Enter Sandbox
Claudio Canella, Mario Werner, Michael Schwarz
BlackHat Asia
Virtual
Event,
May 6-7
2021
Applications are growing ever more complex, leading to an increase in exploitable vulnerabilities. One efficient method for mitigating potential attacks is the use of application sandboxing. The idea behind sandboxing is to constrain software within a tightly controlled environment. Linux provides seccomp filtering to restrict the system calls an application can execute. However, it requires an application developer to extract the system calls from the application manually, and to set up the resulting filters correctly. We investigate the challenges of automatically generating seccomp filters for an application.
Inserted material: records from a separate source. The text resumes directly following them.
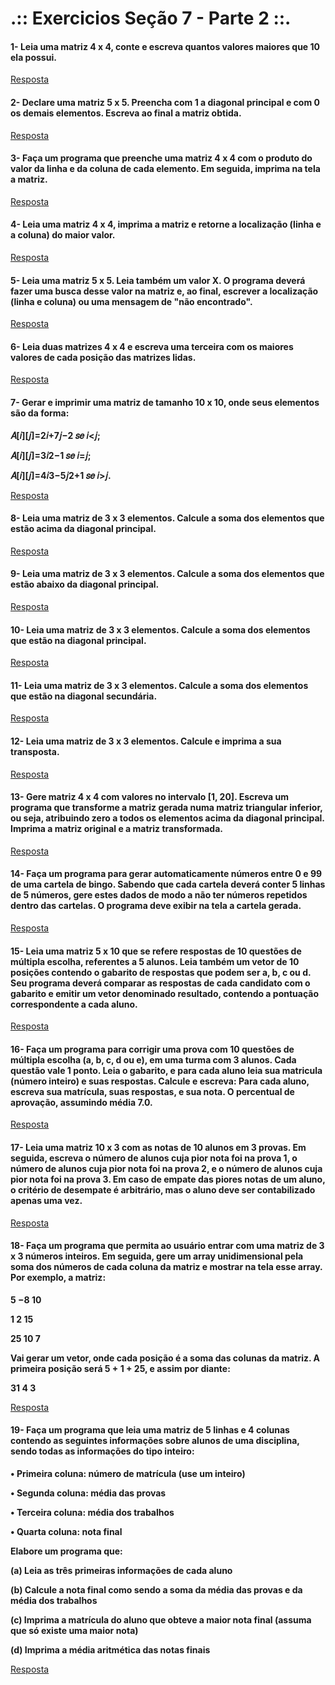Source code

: # .:: Exercicios Seção 7 - Parte 2 ::.

#### 1- Leia uma matriz 4 x 4, conte e escreva quantos valores maiores que 10 ela possui.

[Resposta](./ExerciciosResolvidos/ex001.c)

#### 2- Declare uma matriz 5 x 5. Preencha com 1 a diagonal principal e com 0 os demais elementos. Escreva ao final a matriz obtida.

[Resposta](./ExerciciosResolvidos/ex002.c)

#### 3- Faça um programa que preenche uma matriz 4 x 4 com o produto do valor da linha e da coluna de cada elemento. Em seguida, imprima na tela a matriz.

[Resposta](./ExerciciosResolvidos/ex003.c)

#### 4- Leia uma matriz 4 x 4, imprima a matriz e retorne a localização (linha e a coluna) do maior valor.

[Resposta](./ExerciciosResolvidos/ex004.c)

#### 5- Leia uma matriz 5 x 5. Leia também um valor X. O programa deverá fazer uma busca desse valor na matriz e, ao final, escrever a localização (linha e coluna) ou uma mensagem de "não encontrado".

[Resposta](./ExerciciosResolvidos/ex005.c)

#### 6- Leia duas matrizes 4 x 4 e escreva uma terceira com os maiores valores de cada posição das matrizes lidas.

[Resposta](./ExerciciosResolvidos/ex006.c)

#### 7- Gerar e imprimir uma matriz de tamanho 10 x 10, onde seus elementos são da forma:
**<p>𝐴[𝑖][𝑗]=2𝑖+7𝑗−2 𝑠𝑒 𝑖<𝑗;</p>**
**<p>𝐴[𝑖][𝑗]=3𝑖2−1 𝑠𝑒 𝑖=𝑗;</p>**
**<p>𝐴[𝑖][𝑗]=4𝑖3−5𝑗2+1 𝑠𝑒 𝑖>𝑗.</p>**

[Resposta](./ExerciciosResolvidos/ex007.c)

#### 8- Leia uma matriz de 3 x 3 elementos. Calcule a soma dos elementos que estão acima da diagonal principal.

[Resposta](./ExerciciosResolvidos/ex008.c)

#### 9- Leia uma matriz de 3 x 3 elementos. Calcule a soma dos elementos que estão abaixo da diagonal principal.

[Resposta](./ExerciciosResolvidos/ex009.c)

#### 10- Leia uma matriz de 3 x 3 elementos. Calcule a soma dos elementos que estão na diagonal principal.

[Resposta](./ExerciciosResolvidos/ex010.c)

#### 11- Leia uma matriz de 3 x 3 elementos. Calcule a soma dos elementos que estão na diagonal secundária.

[Resposta](./ExerciciosResolvidos/ex011.c)

#### 12- Leia uma matriz de 3 x 3 elementos. Calcule e imprima a sua transposta.

[Resposta](./ExerciciosResolvidos/ex012.c)

#### 13- Gere matriz 4 x 4 com valores no intervalo [1, 20]. Escreva um programa que transforme a matriz gerada numa matriz triangular inferior, ou seja, atribuindo zero a todos os elementos acima da diagonal principal. Imprima a matriz original e a matriz transformada.

[Resposta](./ExerciciosResolvidos/ex013.c)

#### 14- Faça um programa para gerar automaticamente números entre 0 e 99 de uma cartela de bingo. Sabendo que cada cartela deverá conter 5 linhas de 5 números, gere estes dados de modo a não ter números repetidos dentro das cartelas. O programa deve exibir na tela a cartela gerada.

[Resposta](./ExerciciosResolvidos/ex014.c)

#### 15- Leia uma matriz 5 x 10 que se refere respostas de 10 questões de múltipla escolha, referentes a 5 alunos. Leia também um vetor de 10 posições contendo o gabarito de respostas que podem ser a, b, c ou d. Seu programa deverá comparar as respostas de cada candidato com o gabarito e emitir um vetor denominado resultado, contendo a pontuação correspondente a cada aluno.

[Resposta](./ExerciciosResolvidos/ex015.c)

#### 16- Faça um programa para corrigir uma prova com 10 questões de múltipla escolha (a, b, c, d ou e), em uma turma com 3 alunos. Cada questão vale 1 ponto. Leia o gabarito, e para cada aluno leia sua matricula (número inteiro) e suas respostas. Calcule e escreva: Para cada aluno, escreva sua matrícula, suas respostas, e sua nota. O percentual de aprovação, assumindo média 7.0.

[Resposta](./ExerciciosResolvidos/ex016.c)

#### 17- Leia uma matriz 10 x 3 com as notas de 10 alunos em 3 provas. Em seguida, escreva o número de alunos cuja pior nota foi na prova 1, o número de alunos cuja pior nota foi na prova 2, e o número de alunos cuja pior nota foi na prova 3. Em caso de empate das piores notas de um aluno, o critério de desempate é arbitrário, mas o aluno deve ser contabilizado apenas uma vez.

[Resposta](./ExerciciosResolvidos/ex017.c)

#### 18- Faça um programa que permita ao usuário entrar com uma matriz de 3 x 3 números inteiros. Em seguida, gere um array unidimensional pela soma dos números de cada coluna da matriz e mostrar na tela esse array. Por exemplo, a matriz:

**<p>5 −8 10</p>**
**<p>1 2 15</p>**
**<p>25 10 7</p>**
**<p>Vai gerar um vetor, onde cada posição é a soma das colunas da matriz. A primeira posição será 5 + 1 + 25, e assim por diante:</p>**
**<p>31 4 3</p>**

[Resposta](./ExerciciosResolvidos/ex018.c)

#### 19- Faça um programa que leia uma matriz de 5 linhas e 4 colunas contendo as seguintes informações sobre alunos de uma disciplina, sendo todas as informações do tipo inteiro:
**<p>• Primeira coluna: número de matrícula (use um inteiro)</p>**
**<p>• Segunda coluna: média das provas</p>**
**<p>• Terceira coluna: média dos trabalhos</p>**
**<p>• Quarta coluna: nota final</p>**

**<p>Elabore um programa que:</p>**
**<p>(a) Leia as três primeiras informações de cada aluno</p>**
**<p>(b) Calcule a nota final como sendo a soma da média das provas e da média dos trabalhos</p>**
**<p>(c) Imprima a matrícula do aluno que obteve a maior nota final (assuma que só existe uma maior nota)</p>**
**<p>(d) Imprima a média aritmética das notas finais</p>**

[Resposta](./ExerciciosResolvidos/ex019.c)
Based on this evaluation, we propose a new approach for automatically generating seccomp filters for Linux applications on both x86_64 and ARMv8. This new approach consists of two phases with a total of three distinct components, i.e., a static analysis phase with two components and an optional refinement phase with one component. We implement our approach as a compiler extension and a standalone tool. The compiler extension performs static code analysis to identify the system calls an application uses. The standalone tool can be applied to already existing binaries to allow sandboxing without having access to the source code. A dynamic refinement tool can be used during development to either identify system calls that were missed by the static component used in phase one or to further reduce the number of allowed system calls. In general, all three components can be combined to alleviate the potential shortcomings of an individual component. We show the effectiveness of our new approach in preventing real-world exploits with only minimal overhead.